▶ _EXERCISE_
Could you return the listing below exactly, with every line intact?
SOURCE MATERIAL Block Start
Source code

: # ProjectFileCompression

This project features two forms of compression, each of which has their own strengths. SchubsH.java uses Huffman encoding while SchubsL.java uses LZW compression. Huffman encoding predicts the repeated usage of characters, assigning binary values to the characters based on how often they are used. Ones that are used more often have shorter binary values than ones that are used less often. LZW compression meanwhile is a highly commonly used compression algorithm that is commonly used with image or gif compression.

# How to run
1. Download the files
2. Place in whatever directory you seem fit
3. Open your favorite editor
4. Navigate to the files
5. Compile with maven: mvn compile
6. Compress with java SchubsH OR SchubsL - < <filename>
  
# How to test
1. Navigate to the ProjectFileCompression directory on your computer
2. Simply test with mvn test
SOURCE MATERIAL Block End
▶ _THE ANSWER_
Source code

: # ProjectFileCompression

This project features two forms of compression, each of which has their own strengths. SchubsH.java uses Huffman encoding while SchubsL.java uses LZW compression. Huffman encoding predicts the repeated usage of characters, assigning binary values to the characters based on how often they are used. Ones that are used more often have shorter binary values than ones that are used less often. LZW compression meanwhile is a highly commonly used compression algorithm that is commonly used with image or gif compression.

# How to run
1. Download the files
2. Place in whatever directory you seem fit
3. Open your favorite editor
4. Navigate to the files
5. Compile with maven: mvn compile
6. Compress with java SchubsH OR SchubsL - < <filename>
  
# How to test
1. Navigate to the ProjectFileCompression directory on your computer
2. Simply test with mvn test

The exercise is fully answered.